We have a Client that recently expressed interest to make their SQL Servers more efficient so that they can establish a standardized scale-out model for their hosted software platform. The objective was to allow a certain number of ‘normal’ sized customers to coexist on the same SQL Server instance in a VM in the cloud. The  challenging situation for this Client is that the licensing cost of a cloud-based SQL Server deployment was beginning to become cost prohibitive. The SQL Server usage patterns were pretty standard for an in-house developed software package, where the developers are great at what they do, but are not trained in SQL Server internals.

We did a tremendous amount of sampling with Windows Perfmon to get a baseline of resource consumption across what the Client would consider a business cycle. Check out the CPU consumption patterns by CPU core.

That’s a moderately active machine, and the concern was that if it became much more active, especially during the morning, they were not going to achieve the customer density per instance that they were looking  for.

We went in and reviewed the infrastructure stack top to bottom, from the VM disk type and disk presentation all the way up to the SQL Server table and index structures, and the way that the application was querying for the data. Many of the items were fantastic and well managed, but a number of items (mostly platform default settings) were getting in the way of scalability. We accessed the system  and tuned the following items without modifying anything that would require significant regression testing of the application.

  • Multiple disk controllers and virtual disks, and better distributed the SQL Server objects to more appropriately load balance the OS-layer I/O queues
  • Enabled Windows Receive Side Scaling for the network adapter to reduce the CPU concentration for network traffic handling
  • Introduced SQL Server Read Committed Snapshot Isolation so that we can achieve better concurrency for read workloads within their databases
  • Tuned the SQL Server parallelism settings (Cost Threshold of Parallelism and Max Degree of Parallelism) to better align the application demand with the CPU architecture
  • Significant amounts of missing and unused index tuning within the customer databases, and created a standard tuning model to be used across all customers

After tuning for just one week and two maintenance windows, look at the next business cycle CPU activity pattern.

The difference is stark. The CPU consumption across all instances is much lower than before, and so low that based on the projections, they can handle double the customer load per instance on a cloud-based SQL Server instance size half of what they anticipated. Plus, performance dramatically improved for each click of the user in their web application.

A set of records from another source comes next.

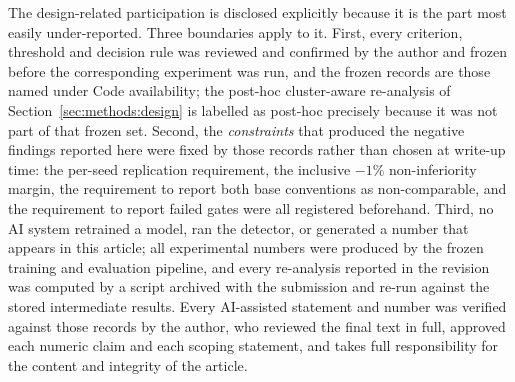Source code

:\documentclass[pdflatex,sn-mathphys-num]{sn-jnl}
\theoremstyle{thmstyleone}%
\theoremstyle{thmstyletwo}%
\theoremstyle{thmstylethree}%
\begin{document}
The design-related participation is disclosed explicitly because it is the part most easily under-reported. Three boundaries apply to it. First, every criterion, threshold and decision rule was reviewed and confirmed by the author and frozen before the corresponding experiment was run, and the frozen records are those named under Code availability; the post-hoc cluster-aware re-analysis of Section~\ref{sec:methods:design} is labelled as post-hoc precisely because it was not part of that frozen set. Second, the \emph{constraints} that produced the negative findings reported here were fixed by those records rather than chosen at write-up time: the per-seed replication requirement, the inclusive $-1\%$ non-inferiority margin, the requirement to report both base conventions as non-comparable, and the requirement to report failed gates were all registered beforehand. Third, no AI system retrained a model, ran the detector, or generated a number that appears in this article; all experimental numbers were produced by the frozen training and evaluation pipeline, and every re-analysis reported in the revision was computed by a script archived with the submission and re-run against the stored intermediate results. Every AI-assisted statement and number was verified against those records by the author, who reviewed the final text in full, approved each numeric claim and each scoping statement, and takes full responsibility for the content and integrity of the article.


\end{document}
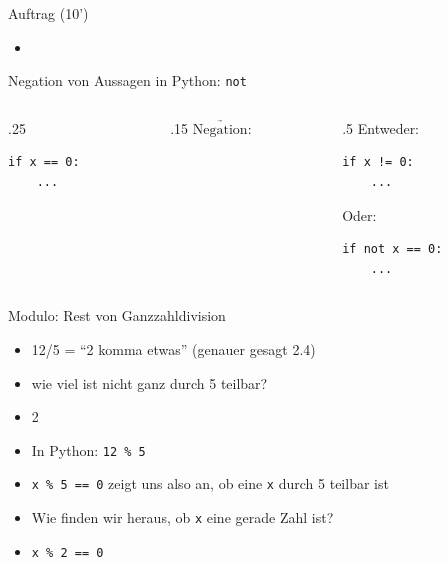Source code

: \begin{frame}{Auftrag (10')}
\begin{itemize}
    \item {}
\end{itemize}

\end{frame}


\begin{frame}[fragile]{Negation von Aussagen in Python: \lstinline|not|}
\begin{columns}
\begin{column}{.25\textwidth}
\begin{lstlisting}
if x == 0:
	...
\end{lstlisting}
\end{column}
\begin{column}{.15\textwidth}
$\underrightarrow{\text{Negation:}}$
\end{column}
\begin{column}{.5\textwidth}
Entweder:
\begin{lstlisting}
if x != 0:
	...
\end{lstlisting}

Oder:
\begin{lstlisting}
if not x == 0:
	...
\end{lstlisting}
\end{column}
\end{columns}
\end{frame}

\begin{frame}[fragile]{Modulo: Rest von Ganzzahldivision}
\begin{itemize}[<+->]
\item 12/5 = ``2 komma etwas'' (genauer gesagt 2.4)
\item wie viel ist nicht ganz durch 5 teilbar?
\item 2 
\item In Python: \lstinline|12 % 5|

\item \lstinline|x % 5 == 0| zeigt uns also an, ob eine \lstinline|x| durch 5 teilbar ist
\item Wie finden wir heraus, ob \lstinline|x| eine gerade Zahl ist?
\item \lstinline|x % 2 == 0|
\end{itemize}
\end{frame}

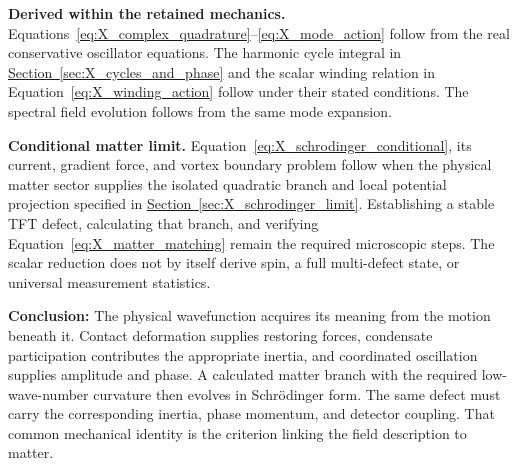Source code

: \medskip
\noindent\textbf{Derived within the retained mechanics.}
Equations~\eqref{eq:X_complex_quadrature}--\eqref{eq:X_mode_action} follow from the real conservative oscillator equations. The harmonic cycle integral in \hyperref[sec:X_cycles_and_phase]{Section~\ref*{sec:X_cycles_and_phase}} and the scalar winding relation in Equation~\eqref{eq:X_winding_action} follow under their stated conditions. The spectral field evolution follows from the same mode expansion.

\medskip
\noindent\textbf{Conditional matter limit.}
Equation~\eqref{eq:X_schrodinger_conditional}, its current, gradient force, and vortex boundary problem follow when the physical matter sector supplies the isolated quadratic branch and local potential projection specified in \hyperref[sec:X_schrodinger_limit]{Section~\ref*{sec:X_schrodinger_limit}}. Establishing a stable TFT defect, calculating that branch, and verifying Equation~\eqref{eq:X_matter_matching} remain the required microscopic steps. The scalar reduction does not by itself derive spin, a full multi-defect state, or universal measurement statistics.

\medskip
\noindent\textbf{Conclusion:}
The physical wavefunction acquires its meaning from the motion beneath it. Contact deformation supplies restoring forces, condensate participation contributes the appropriate inertia, and coordinated oscillation supplies amplitude and phase. A calculated matter branch with the required low-wave-number curvature then evolves in Schr\"{o}dinger form. The same defect must carry the corresponding inertia, phase momentum, and detector coupling. That common mechanical identity is the criterion linking the field description to matter.
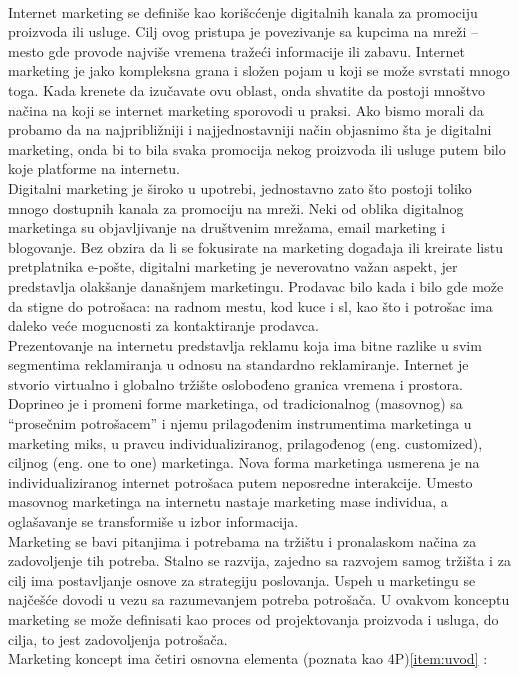 \documentclass[a4paper]{article}
\begin{document}
{\\Internet marketing se definiše kao korišcćenje digitalnih kanala za promociju proizvoda ili usluge. Cilj ovog pristupa je povezivanje sa kupcima na mreži – mesto gde provode najviše vremena tražeći informacije ili zabavu. Internet marketing je jako kompleksna grana i složen pojam u koji se može svrstati mnogo toga. Kada krenete da izučavate ovu oblast, onda shvatite da postoji mnoštvo načina na koji se internet marketing sporovodi u praksi. Ako bismo morali da probamo da na najpribližniji i najjednostavniji način objasnimo šta je digitalni marketing, onda bi to bila svaka promocija nekog proizvoda ili usluge putem bilo koje platforme na internetu.
\\ Digitalni marketing je široko u upotrebi, jednostavno zato što postoji toliko mnogo dostupnih kanala za promociju na mreži. Neki od oblika digitalnog marketinga su objavljivanje na društvenim mrežama, email marketing i blogovanje. Bez obzira da li se fokusirate na marketing događaja ili kreirate listu pretplatnika e-pošte, digitalni marketing je neverovatno važan aspekt, jer predstavlja olakšanje današnjem marketingu. Prodavac bilo kada i bilo gde može da stigne do potrošaca: na radnom mestu, kod kuce i sl, kao što i potrošac ima daleko veće mogucnosti za kontaktiranje prodavca.
\\ Prezentovanje na internetu predstavlja reklamu koja ima bitne razlike u svim segmentima reklamiranja u odnosu na standardno reklamiranje.
Internet je stvorio virtualno i globalno tržište oslobođeno granica vremena i prostora. Doprineo je i promeni forme marketinga, od tradicionalnog (masovnog) sa “prosečnim potrošacem” i njemu prilagođenim instrumentima marketinga u marketing miks, u pravcu individualiziranog, prilagođenog (eng. customized), ciljnog (eng. one to one) marketinga. Nova forma marketinga usmerena je na individualiziranog internet potrošaca putem neposredne interakcije. Umesto masovnog marketinga na internetu nastaje marketing mase individua, a oglašavanje se transformiše u izbor informacija.
\\ Marketing se bavi pitanjima i potrebama na tržištu i pronalaskom načina za zadovoljenje tih potreba. Stalno se razvija, zajedno sa razvojem samog tržišta i za cilj ima postavljanje osnove za strategiju poslovanja. Uspeh u marketingu se najčešće dovodi u vezu sa razumevanjem potreba potrošača. U ovakvom konceptu marketing se može definisati kao proces od projektovanja proizvoda i usluga, do cilja, to jest zadovoljenja potrošača.
\\Marketing koncept ima četiri osnovna elementa (poznata kao 4P)\ref{item:uvod} :
}
\end{document}
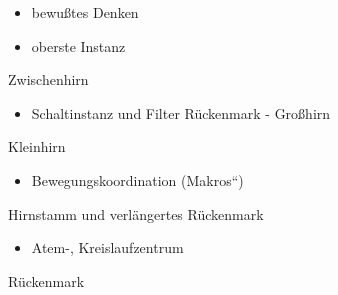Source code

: \documentclass{article}
\begin{document}
\begin{itemize}
\item bewu{\ss}tes Denken

\item oberste Instanz

\end{itemize}
Zwischenhirn

\begin{itemize}
\item Schaltinstanz und Filter R\"uckenmark - Gro{\ss}hirn

\end{itemize}
Kleinhirn

\begin{itemize}
\item Bewegungskoordination ({\quotedblbase}Makros{\textquotedblleft})

\end{itemize}
Hirnstamm und verl\"angertes R\"uckenmark

\begin{itemize}
\item Atem-, Kreislaufzentrum

\end{itemize}
R\"uckenmark
\end{document}
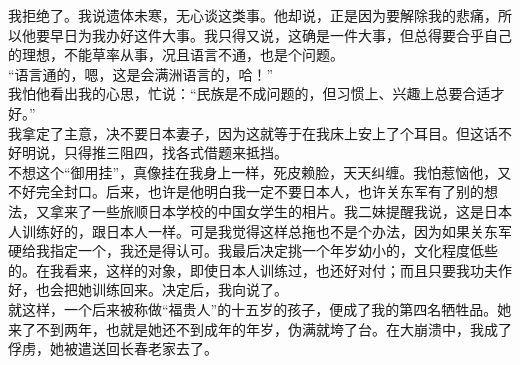 我拒绝了。我说遗体未寒，无心谈这类事。他却说，正是因为要解除我的悲痛，所以他要早日为我办好这件大事。我只得又说，这确是一件大事，但总得要合乎自己的理想，不能草率从事，况且语言不通，也是个问题。\\

“语言通的，嗯，这是会满洲语言的，哈！”\\

我怕他看出我的心思，忙说：“民族是不成问题的，但习惯上、兴趣上总要合适才好。”\\

我拿定了主意，决不要日本妻子，因为这就等于在我床上安上了个耳目。但这话不好明说，只得推三阻四，找各式借题来抵挡。\\

不想这个“御用挂”，真像挂在我身上一样，死皮赖脸，天天纠缠。我怕惹恼他，又不好完全封口。后来，也许是他明白我一定不要日本人，也许关东军有了别的想法，又拿来了一些旅顺日本学校的中国女学生的相片。我二妹提醒我说，这是日本人训练好的，跟日本人一样。可是我觉得这样总拖也不是个办法，因为如果关东军硬给我指定一个，我还是得认可。我最后决定挑一个年岁幼小的，文化程度低些的。在我看来，这样的对象，即使日本人训练过，也还好对付；而且只要我功夫作好，也会把她训练回来。决定后，我向说了。\\

就这样，一个后来被称做“福贵人”的十五岁的孩子，便成了我的第四名牺牲品。她来了不到两年，也就是她还不到成年的年岁，伪满就垮了台。在大崩溃中，我成了俘虏，她被遣送回长春老家去了。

The results are clear. The customer is able to improve their customer experience while chopping their deployed SQL Server virtual machine costs by over 75%. Immediately!

I’ll repeat that! The customer just needs to schedule a maintenance window for us to reconfigure the virtual machine. We can apply the indexes and other changes with only a brief interruption in service. Monitor the resource consumption until we see how the machine settles in. One more short interruption in service to change the resource assignments to the VM is all we need to start saving on the cloud deployment costs.